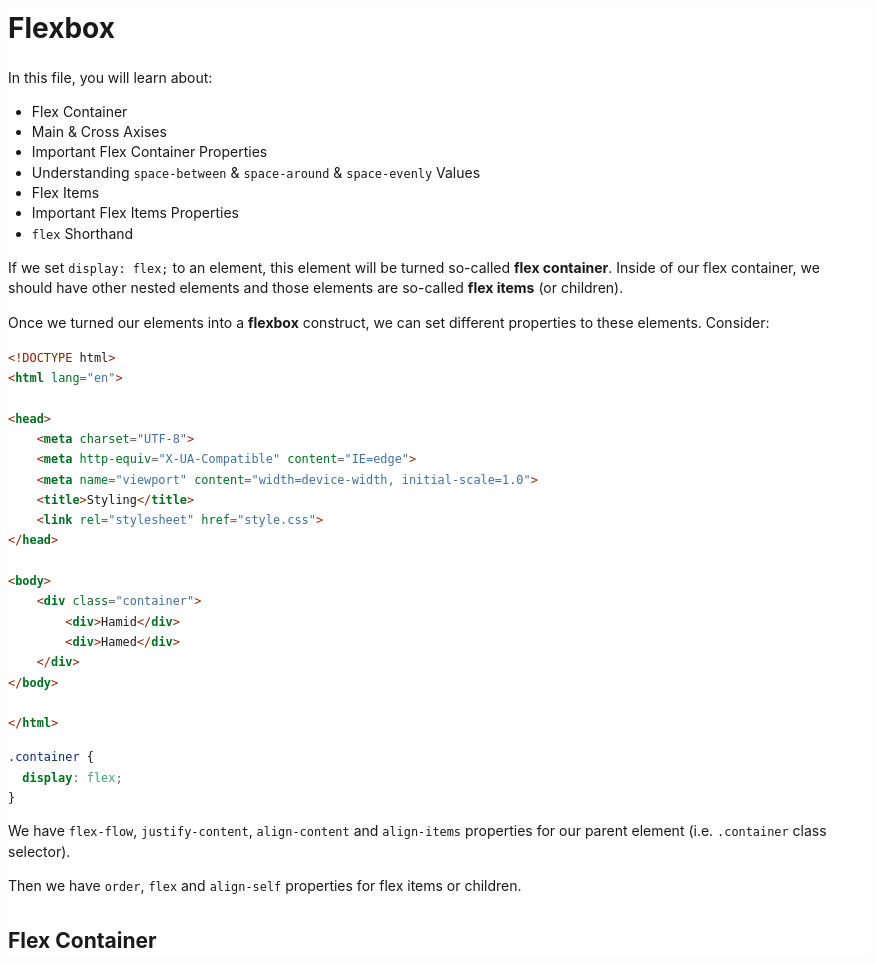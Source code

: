 # Flexbox

In this file, you will learn about:

- Flex Container
- Main & Cross Axises
- Important Flex Container Properties
- Understanding `space-between` & `space-around` & `space-evenly` Values
- Flex Items
- Important Flex Items Properties
- `flex` Shorthand

If we set `display: flex;` to an element, this element will be turned so-called **flex container**. Inside of our flex container, we should have other nested elements and those elements are so-called **flex items** (or children).

Once we turned our elements into a **flexbox** construct, we can set different properties to these elements. Consider:

```html
<!DOCTYPE html>
<html lang="en">

<head>
    <meta charset="UTF-8">
    <meta http-equiv="X-UA-Compatible" content="IE=edge">
    <meta name="viewport" content="width=device-width, initial-scale=1.0">
    <title>Styling</title>
    <link rel="stylesheet" href="style.css">
</head>

<body>
    <div class="container">
        <div>Hamid</div>
        <div>Hamed</div>
    </div>
</body>

</html>
```

```css
.container {
  display: flex;
}
```

We have `flex-flow`, `justify-content`, `align-content` and `align-items` properties for our parent element (i.e. `.container` class selector).

Then we have `order`, `flex` and `align-self` properties for flex items or children.

## Flex Container
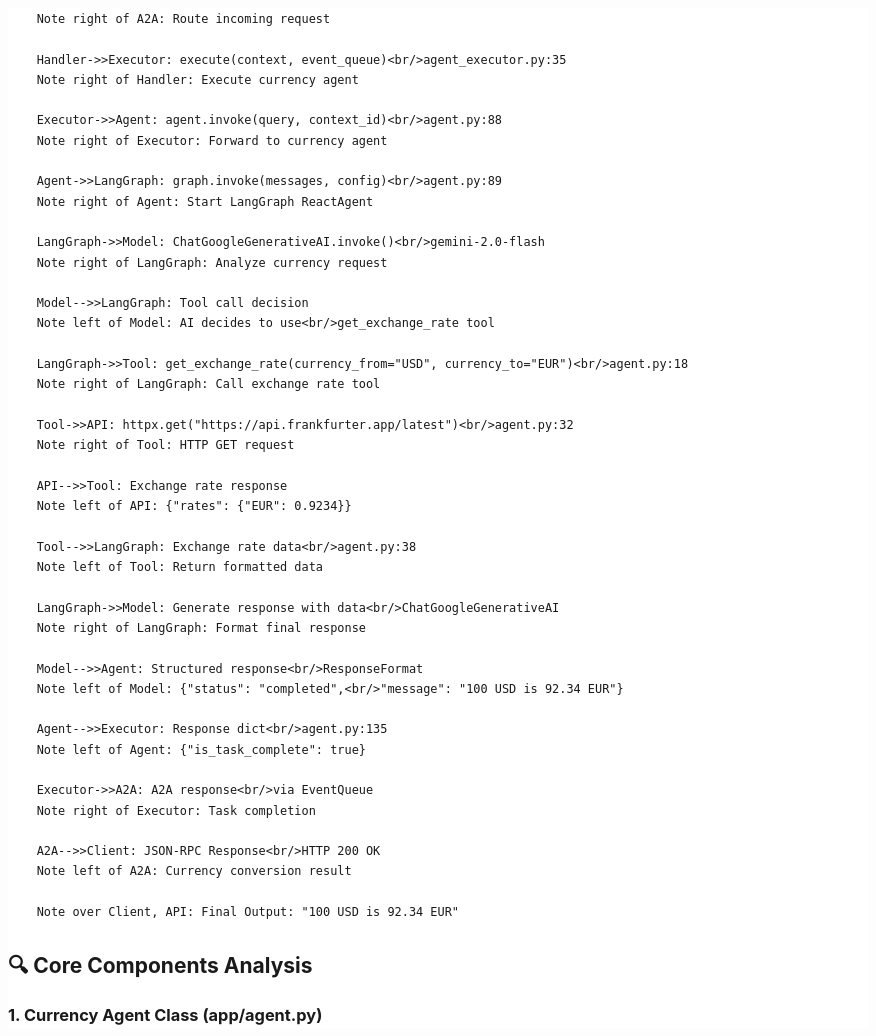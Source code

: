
 ```mermaid
    Note right of A2A: Route incoming request

    Handler->>Executor: execute(context, event_queue)<br/>agent_executor.py:35
    Note right of Handler: Execute currency agent

    Executor->>Agent: agent.invoke(query, context_id)<br/>agent.py:88
    Note right of Executor: Forward to currency agent

    Agent->>LangGraph: graph.invoke(messages, config)<br/>agent.py:89
    Note right of Agent: Start LangGraph ReactAgent

    LangGraph->>Model: ChatGoogleGenerativeAI.invoke()<br/>gemini-2.0-flash
    Note right of LangGraph: Analyze currency request

    Model-->>LangGraph: Tool call decision
    Note left of Model: AI decides to use<br/>get_exchange_rate tool

    LangGraph->>Tool: get_exchange_rate(currency_from="USD", currency_to="EUR")<br/>agent.py:18
    Note right of LangGraph: Call exchange rate tool

    Tool->>API: httpx.get("https://api.frankfurter.app/latest")<br/>agent.py:32
    Note right of Tool: HTTP GET request

    API-->>Tool: Exchange rate response
    Note left of API: {"rates": {"EUR": 0.9234}}

    Tool-->>LangGraph: Exchange rate data<br/>agent.py:38
    Note left of Tool: Return formatted data

    LangGraph->>Model: Generate response with data<br/>ChatGoogleGenerativeAI
    Note right of LangGraph: Format final response

    Model-->>Agent: Structured response<br/>ResponseFormat
    Note left of Model: {"status": "completed",<br/>"message": "100 USD is 92.34 EUR"}

    Agent-->>Executor: Response dict<br/>agent.py:135
    Note left of Agent: {"is_task_complete": true}

    Executor->>A2A: A2A response<br/>via EventQueue
    Note right of Executor: Task completion

    A2A-->>Client: JSON-RPC Response<br/>HTTP 200 OK
    Note left of A2A: Currency conversion result

    Note over Client, API: Final Output: "100 USD is 92.34 EUR"
```

## 🔍 Core Components Analysis

### 1. Currency Agent Class (app/agent.py)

---------------

▸ PROBLEM DESCRIPTION
What lines in the material above hold the word "ChatGoogleGenerativeAI"? Pull them out.

▸ ANSWER SPACE
    LangGraph->>Model: ChatGoogleGenerativeAI.invoke()<br/>gemini-2.0-flash
    LangGraph->>Model: Generate response with data<br/>ChatGoogleGenerativeAI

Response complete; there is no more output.